By Phil Linker, FreeWave Technologies Inc.
Unmanned aerial vehicles (UAVs) are at the forefront of an evolution. Since the Federal Aviation Administration (FAA) re-authorization bill was signed in February 2012, giving the green light for commercial operation of UAVs, the industry has been abuzz with new opportunities for implementation. These unmanned systems are no longer primarily associated with war and combat situations. With a deadline of Sept. 15, 2015 for full integration into U.S. airspace, it is highly likely that UAVs will play an increasing role in our critical infrastructure operations.
Industries such as public safety, land/crop surveying and oil/gas are being eyed as key markets that can benefit from the use of unmanned systems for monitoring and surveillance. For several applications, such as wildfire monitoring and border protection, UAVs can even be used to protect people and save lives.

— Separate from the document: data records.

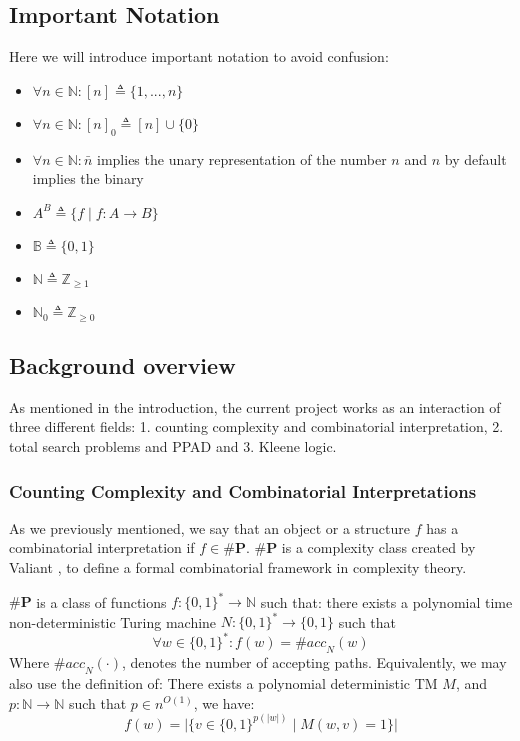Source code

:


\subsection{Important Notation}

Here we will introduce important notation to avoid confusion:
\begin{itemize}
    \item $\forall n \in \mathbb{N}: [n] \triangleq \{1, ..., n\}$
    \item $\forall n \in \mathbb{N}: [n]_0 \triangleq [n] \cup \{0\}$
    \item $\forall n \in \mathbb{N}: \bar{n}$ implies the unary representation of the number $n$ and $n$ by default implies the binary
    \item $A^B \triangleq \{f \mid f: A \to B\}$
    \item $\mathbb{B} \triangleq \{0,1\}$
    \item $\mathbb{N} \triangleq \mathbb{Z}_{\geq 1}$
    \item $\mathbb{N}_0 \triangleq \mathbb{Z}_{\geq 0}$
\end{itemize}

\subsection{Background overview}
As mentioned in the introduction, the current project works as an interaction
of three different fields: 1. counting complexity and combinatorial interpretation, 
2. total search problems and PPAD and 3. Kleene logic.


\subsubsection{Counting Complexity and Combinatorial Interpretations}
As we previously mentioned, we say that an object or a structure $f$
has a combinatorial interpretation if $f \in \textbf{\#P}$. $\textbf{\#P}$
is a complexity class created by Valiant \cite{valiantComplexityComputingPermanent1979},
to define a formal combinatorial framework in complexity theory.


\begin{definition}
    $\textbf{\#P}$ is a class of functions $f: \{0,1\}^* \to \mathbb{N}$
    such that: there exists a polynomial time non-deterministic
    Turing machine $N: \{0,1\}^* \to \{0,1\}$ such that
    $$
    \forall w \in \{0,1\}^*: f(w) = \textit{\#acc}_N(w)
    $$
    Where $\textit{\#acc}_N(\cdot)$, denotes the number of accepting paths.
    Equivalently, we may also use the definition of: There
    exists a polynomial deterministic TM $M$, and
    $p : \mathbb{N} \to \mathbb{N}$ such that $p \in n^{O(1)}$, we have:
    $$
    f(w) = \Big|\Big\{v \in \{0,1\}^{p(|w|)} \mid M(w, v) =1 \Big\}\Big|
    $$
\end{definition}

In July it was announced that the FAA had certified the first UAV for commercial use. According to the announcement, a major energy company in Alaska will be using UAVs to support emergency response crews with oil spill monitoring and wildlife surveillance. The UAVs utilized by the energy company will operate under the Arctic Implementation Plan released in November 2012, which is perhaps one of the most significant milestones for UAVs to date. Under the Arctic Implementation Plan small UAVs are permitted to operate for commercial use in designated “permanent operational areas and corridor routes.” By expanding into Arctic airspace, the plan aims to benefit communities located in the designated operational areas with new opportunities in scientific research, Search and Rescue (SAR), environmental analysis, fisheries and more. The areas proposed in the plan that would comply with this expansion include, the Southern Arctic Area, Bering Strait Area and Northern Arctic Area.
As the implementation continues to expand, airspace will naturally become more crowded. In 2011, the NAS saw more than 100,000 aviation operations per day. With the introduction of UAVs this number will continue to increase. It is going to be critical for UAVs to be operationally sound and designed with secure data transmission in mind. Safety is the top priority of the FAA for the operation of UAVs, particularly as it relates to secure and reliable command and control (C2) links and sense and avoid tactics. Therefore, the communications network in which the UAV operates plays an essential role in meeting security requirements and without its C2 link, a UAV cannot operate. Additionally, UAVs with unsecure and unproven C2 links are vulnerable to failure and even hijacking.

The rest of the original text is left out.